Source texts of formatted documents
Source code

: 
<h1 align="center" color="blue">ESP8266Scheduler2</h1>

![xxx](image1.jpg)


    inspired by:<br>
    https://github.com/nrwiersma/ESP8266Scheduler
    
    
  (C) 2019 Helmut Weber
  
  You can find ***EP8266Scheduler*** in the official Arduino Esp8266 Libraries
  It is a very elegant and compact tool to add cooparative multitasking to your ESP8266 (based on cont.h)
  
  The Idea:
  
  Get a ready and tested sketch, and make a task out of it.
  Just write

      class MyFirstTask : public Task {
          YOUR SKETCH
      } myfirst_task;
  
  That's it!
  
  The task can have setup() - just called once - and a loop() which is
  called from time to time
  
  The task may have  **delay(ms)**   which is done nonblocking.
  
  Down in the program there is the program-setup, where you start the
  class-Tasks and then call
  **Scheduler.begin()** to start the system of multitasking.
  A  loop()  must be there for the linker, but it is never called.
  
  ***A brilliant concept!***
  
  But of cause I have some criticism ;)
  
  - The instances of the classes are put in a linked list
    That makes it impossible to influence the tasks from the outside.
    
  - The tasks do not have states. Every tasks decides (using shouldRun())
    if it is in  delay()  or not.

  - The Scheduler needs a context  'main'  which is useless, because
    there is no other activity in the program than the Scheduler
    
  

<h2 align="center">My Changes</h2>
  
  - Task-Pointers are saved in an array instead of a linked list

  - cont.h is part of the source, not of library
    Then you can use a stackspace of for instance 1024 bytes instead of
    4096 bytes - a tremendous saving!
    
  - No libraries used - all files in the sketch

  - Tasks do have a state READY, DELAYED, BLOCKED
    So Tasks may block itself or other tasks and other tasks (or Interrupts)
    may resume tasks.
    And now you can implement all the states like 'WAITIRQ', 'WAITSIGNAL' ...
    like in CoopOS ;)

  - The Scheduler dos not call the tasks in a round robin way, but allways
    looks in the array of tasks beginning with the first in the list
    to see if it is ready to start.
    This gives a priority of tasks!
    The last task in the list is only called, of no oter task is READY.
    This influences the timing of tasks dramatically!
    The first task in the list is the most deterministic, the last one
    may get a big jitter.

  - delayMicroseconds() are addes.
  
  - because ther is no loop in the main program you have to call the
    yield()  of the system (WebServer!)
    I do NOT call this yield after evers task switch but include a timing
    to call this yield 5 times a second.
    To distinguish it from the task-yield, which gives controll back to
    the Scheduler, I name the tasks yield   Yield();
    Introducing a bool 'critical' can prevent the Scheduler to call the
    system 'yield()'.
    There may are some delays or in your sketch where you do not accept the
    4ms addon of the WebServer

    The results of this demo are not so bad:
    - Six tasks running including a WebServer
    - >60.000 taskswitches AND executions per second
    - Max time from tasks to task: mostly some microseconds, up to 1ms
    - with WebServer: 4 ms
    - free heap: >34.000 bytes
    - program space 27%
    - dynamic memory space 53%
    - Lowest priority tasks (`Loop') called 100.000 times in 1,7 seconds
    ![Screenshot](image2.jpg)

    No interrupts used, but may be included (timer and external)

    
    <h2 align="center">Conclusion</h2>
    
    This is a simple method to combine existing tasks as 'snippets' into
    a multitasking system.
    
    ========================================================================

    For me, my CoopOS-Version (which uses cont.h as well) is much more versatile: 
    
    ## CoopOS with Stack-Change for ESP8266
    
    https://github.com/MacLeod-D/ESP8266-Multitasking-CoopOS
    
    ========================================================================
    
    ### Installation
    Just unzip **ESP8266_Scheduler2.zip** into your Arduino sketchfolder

» **What needs to be done**
Please find all lines of the entries that hold the string "used" and copy them.

» **Exercise output**
  - No libraries used - all files in the sketch
    No interrupts used, but may be included (timer and external)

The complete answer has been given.